Xinging/llama2-7b_sft_0.3_ratio_alpaca_gpt4_proj_by_mmlu_ntrain_256
TEXT GENERATIONConcurrency Cost:1Model Size:7BQuant:FP8Ctx Length:4kPublished:Jan 24, 2025License:otherArchitecture:Transformer Warm
The Xinging/llama2-7b_sft_0.3_ratio_alpaca_gpt4_proj_by_mmlu_ntrain_256 is a 7 billion parameter Llama-2-7b-hf model fine-tuned by Xinging. This model is specifically adapted using the 0.3_ratio_alpaca_gpt4_proj_by_mmlu_ntrain_256 dataset.

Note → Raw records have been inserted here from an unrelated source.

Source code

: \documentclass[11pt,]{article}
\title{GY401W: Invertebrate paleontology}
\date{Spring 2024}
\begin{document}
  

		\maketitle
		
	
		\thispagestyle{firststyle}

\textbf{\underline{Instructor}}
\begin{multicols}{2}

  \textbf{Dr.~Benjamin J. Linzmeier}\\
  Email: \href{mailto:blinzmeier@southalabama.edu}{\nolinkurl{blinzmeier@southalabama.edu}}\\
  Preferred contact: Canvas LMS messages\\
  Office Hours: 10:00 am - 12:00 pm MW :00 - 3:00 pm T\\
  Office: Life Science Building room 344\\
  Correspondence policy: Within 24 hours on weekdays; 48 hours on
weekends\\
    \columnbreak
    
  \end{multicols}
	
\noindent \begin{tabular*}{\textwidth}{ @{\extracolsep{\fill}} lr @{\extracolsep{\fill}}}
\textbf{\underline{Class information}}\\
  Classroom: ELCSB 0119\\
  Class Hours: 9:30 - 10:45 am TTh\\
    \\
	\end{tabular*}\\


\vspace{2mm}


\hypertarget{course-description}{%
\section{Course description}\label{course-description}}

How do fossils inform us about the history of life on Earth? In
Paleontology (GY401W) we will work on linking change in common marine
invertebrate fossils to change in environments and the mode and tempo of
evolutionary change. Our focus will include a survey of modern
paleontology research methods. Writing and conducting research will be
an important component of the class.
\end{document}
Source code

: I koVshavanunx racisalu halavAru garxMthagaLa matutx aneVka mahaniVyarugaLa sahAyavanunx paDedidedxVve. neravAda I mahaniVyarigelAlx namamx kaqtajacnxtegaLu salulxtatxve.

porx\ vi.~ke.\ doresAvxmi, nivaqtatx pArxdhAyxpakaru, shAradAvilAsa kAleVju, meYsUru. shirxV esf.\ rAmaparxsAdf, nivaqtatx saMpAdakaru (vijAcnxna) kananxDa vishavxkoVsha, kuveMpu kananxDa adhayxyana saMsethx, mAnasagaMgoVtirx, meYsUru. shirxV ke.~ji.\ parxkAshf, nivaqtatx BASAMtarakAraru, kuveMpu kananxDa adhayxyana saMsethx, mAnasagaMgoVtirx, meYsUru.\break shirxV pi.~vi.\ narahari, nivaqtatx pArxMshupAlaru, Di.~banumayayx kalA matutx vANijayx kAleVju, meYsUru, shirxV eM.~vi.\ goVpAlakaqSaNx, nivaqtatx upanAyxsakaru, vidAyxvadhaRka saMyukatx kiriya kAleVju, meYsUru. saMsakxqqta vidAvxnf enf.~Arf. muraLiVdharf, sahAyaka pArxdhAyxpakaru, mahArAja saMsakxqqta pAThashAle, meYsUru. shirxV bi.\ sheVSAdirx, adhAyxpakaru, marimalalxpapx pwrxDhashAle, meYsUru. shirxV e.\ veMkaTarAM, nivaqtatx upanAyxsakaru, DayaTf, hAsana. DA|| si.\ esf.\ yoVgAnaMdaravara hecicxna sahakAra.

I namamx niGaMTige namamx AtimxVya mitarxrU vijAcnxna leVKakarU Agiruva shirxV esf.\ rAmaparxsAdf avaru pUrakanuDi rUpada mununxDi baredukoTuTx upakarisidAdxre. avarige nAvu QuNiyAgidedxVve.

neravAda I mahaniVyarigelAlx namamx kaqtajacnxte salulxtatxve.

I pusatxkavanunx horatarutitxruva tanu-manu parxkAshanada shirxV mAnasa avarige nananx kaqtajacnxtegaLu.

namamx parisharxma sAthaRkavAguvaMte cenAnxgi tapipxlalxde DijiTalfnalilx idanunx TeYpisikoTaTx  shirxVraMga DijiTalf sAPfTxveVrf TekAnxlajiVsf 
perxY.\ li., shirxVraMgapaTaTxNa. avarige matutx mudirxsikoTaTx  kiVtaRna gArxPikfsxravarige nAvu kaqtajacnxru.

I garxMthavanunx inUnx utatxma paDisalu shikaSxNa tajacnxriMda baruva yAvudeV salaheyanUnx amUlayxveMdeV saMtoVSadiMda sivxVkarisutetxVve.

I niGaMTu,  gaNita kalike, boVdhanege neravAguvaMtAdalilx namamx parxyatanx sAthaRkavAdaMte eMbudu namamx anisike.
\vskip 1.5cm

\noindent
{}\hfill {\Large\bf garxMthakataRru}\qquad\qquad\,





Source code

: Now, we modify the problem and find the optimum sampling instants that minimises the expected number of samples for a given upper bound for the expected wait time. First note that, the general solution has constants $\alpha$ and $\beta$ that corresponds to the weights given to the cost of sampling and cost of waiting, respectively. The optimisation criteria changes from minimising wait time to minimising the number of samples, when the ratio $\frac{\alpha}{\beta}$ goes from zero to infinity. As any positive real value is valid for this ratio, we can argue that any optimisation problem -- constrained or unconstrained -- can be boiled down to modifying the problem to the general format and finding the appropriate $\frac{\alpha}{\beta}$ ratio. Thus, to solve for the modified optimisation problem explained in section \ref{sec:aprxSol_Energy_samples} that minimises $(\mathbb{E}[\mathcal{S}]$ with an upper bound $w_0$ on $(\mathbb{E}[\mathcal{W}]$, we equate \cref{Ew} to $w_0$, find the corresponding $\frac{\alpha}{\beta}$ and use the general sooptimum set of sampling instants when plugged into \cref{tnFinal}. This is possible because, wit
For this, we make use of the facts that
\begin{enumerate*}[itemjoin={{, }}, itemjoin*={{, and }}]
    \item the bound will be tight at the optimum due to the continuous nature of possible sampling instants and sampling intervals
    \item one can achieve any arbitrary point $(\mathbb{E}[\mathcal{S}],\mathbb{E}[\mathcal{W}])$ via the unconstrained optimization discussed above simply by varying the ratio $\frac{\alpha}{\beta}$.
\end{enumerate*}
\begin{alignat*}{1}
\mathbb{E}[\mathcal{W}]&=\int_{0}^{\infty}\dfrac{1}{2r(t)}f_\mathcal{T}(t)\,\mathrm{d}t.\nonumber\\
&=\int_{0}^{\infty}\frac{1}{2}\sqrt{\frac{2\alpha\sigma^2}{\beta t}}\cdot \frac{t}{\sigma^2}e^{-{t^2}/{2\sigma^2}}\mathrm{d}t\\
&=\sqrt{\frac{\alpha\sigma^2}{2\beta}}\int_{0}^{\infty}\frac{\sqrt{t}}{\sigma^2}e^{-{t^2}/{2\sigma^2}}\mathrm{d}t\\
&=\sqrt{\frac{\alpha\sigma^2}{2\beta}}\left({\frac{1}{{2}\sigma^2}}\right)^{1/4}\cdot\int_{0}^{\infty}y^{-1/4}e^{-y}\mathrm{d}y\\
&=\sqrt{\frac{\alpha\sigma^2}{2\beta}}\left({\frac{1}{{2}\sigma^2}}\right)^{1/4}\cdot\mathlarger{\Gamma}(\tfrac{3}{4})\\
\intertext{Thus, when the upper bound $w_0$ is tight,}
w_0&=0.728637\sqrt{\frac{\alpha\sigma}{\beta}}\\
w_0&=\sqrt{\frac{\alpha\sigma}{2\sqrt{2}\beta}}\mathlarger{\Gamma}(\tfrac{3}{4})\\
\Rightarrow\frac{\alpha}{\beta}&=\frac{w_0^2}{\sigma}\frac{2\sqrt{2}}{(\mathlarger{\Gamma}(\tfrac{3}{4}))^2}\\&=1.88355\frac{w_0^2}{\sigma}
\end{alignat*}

It is designed for general language understanding and generation tasks, leveraging its Llama 2 base architecture for broad applicability.
Loading preview...
Model Overview
This model, llama2-7b_sft_0.3_ratio_alpaca_gpt4_proj_by_mmlu_ntrain_256, is a fine-tuned variant of the meta-llama/Llama-2-7b-hf base model. Developed by Xinging, it incorporates 7 billion parameters, making it suitable for a range of natural language processing tasks.
Key Characteristics
- Base Model: Built upon the robust Llama-2-7b-hf architecture.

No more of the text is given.